Peristiwa
“aksi super damai Bela Islam”
meninggalkan catatan penting. Catatan untuk menjawab apakah ilmu hitung dapat
menjawabnya.
Entah
darimana mulai, klaim aksi 7 juta orang menarik perhatian. Sementara di satu
sisi klaim 7 juta orang dianggap berlebihan. Polemik ini kemudian menampilkan
cara penghitungan massa dilihat dari udara.
Saya
tidak berposisi untuk mengambil kesimpulan. Apakah 7 juta orang atau tidak.
Biarlah ilmu lain membantunya. Baik dengan menghitung massa yang memenuhi jalur-jalur
protocol mengeliling monas hingga ke berbagai sudut. Tokh. Angka kepastiannya
tidak saya butuh. Hanya tiket penonton stadion yang lebih akurat.
Namun
saya melihat dari sudut lain. Tiba-tiba semua orang tidak meyakini ilmu hitung
menjadi salah satu alat untuk membantu menjernihkan polemic. Dari sudut inilah
yang kemudian mengalami kita kebuntuan memandang dunia.
Sebagai
mata pelajaran yang diajarkan dari Sekolah Dasar, ilmu hitung atau matematika
menjadi pelajaran momok yang menakutkan. Entah Guru matematika yang “dianggap
killer” dengan kacamata tebal sedikit menempel di hidung, jarang senyum ataupun
sering kasih nilai rendah. “Jitek” istilahnya. “Tidak asyik” kata anak muda
sekarang.
Padahal
matematika adalah induk dari segala ilmu (mother of science). Ilmu pengetahuan
apapun termasuk perkembangan modern tidak terlepas dari ilmu hitung.
Dari
angkawasan yang menghitung jarak bumi ke bulan atau jarak bumi ke Planet Mars.
Geologi yang mencari sumber-sumber minyak dengan melihat batu-batuan hingga
bisa menentukan umur fosil. Posisi putar bumi mengeliling matahari.
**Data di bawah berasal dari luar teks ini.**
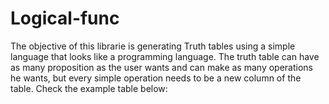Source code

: # Logical-func
  The objective of this librarie is generating Truth tables using a simple language that looks like a programming language.
  The truth table can have as many proposition as the user wants and can make as many operations he wants, but every simple operation needs to be a new column of the table. 
  Check the example table below:
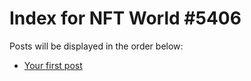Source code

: # Index for NFT World #5406
Posts will be displayed in the order below:

- [Your first post](./001-first.md)

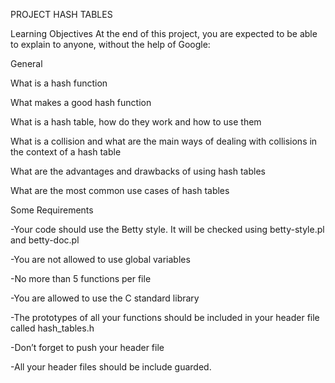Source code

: PROJECT HASH TABLES

Learning Objectives
At the end of this project, you are expected to be able to explain to anyone, without the help of Google:


General

What is a hash function

What makes a good hash function

What is a hash table, how do they work and how to use them

What is a collision and what are the main ways of dealing with collisions in the context of a hash table

What are the advantages and drawbacks of using hash tables

What are the most common use cases of hash tables


Some Requirements

-Your code should use the Betty style. It will be checked using betty-style.pl and betty-doc.pl

-You are not allowed to use global variables

-No more than 5 functions per file

-You are allowed to use the C standard library

-The prototypes of all your functions should be included in your header file called hash_tables.h

-Don’t forget to push your header file

-All your header files should be include guarded.
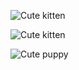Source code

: 
![Cute kitten](https://placekitten.com/600/400)

![Cute kitten](https://placekitten.com/400/600)

![Cute puppy](https://place-puppy.com/600x400)
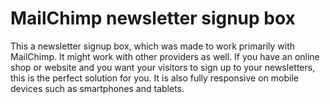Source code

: # MailChimp newsletter signup box
This a newsletter signup box, which was made to work primarily with MailChimp. It might work with other providers as well. If you have an online shop or website and you want your visitors to sign up to your newsletters, this is the perfect solution for you. It is also fully responsive on mobile devices such as smartphones and tablets.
Menghitung
kapan gerhana bulan atau gerhana matahari akan datang.
Ilmu
social juga membutuhkan matematika. Ilmu hukum membutuhkan matematika disaat
menghitung besarnya penggelapan ataupun penipuan oleh pelaku. Atau menghitung
nilai korupsi sehingga hakim dapat menjatuhkan putusan dengan pantas.
Matematika juga dibutuhkan oleh narapidana menjalani hari-harinya menjelang
bebas.
Matematika
juga dibutuhkan oleh antropologi didalam melihat relasi struktur social.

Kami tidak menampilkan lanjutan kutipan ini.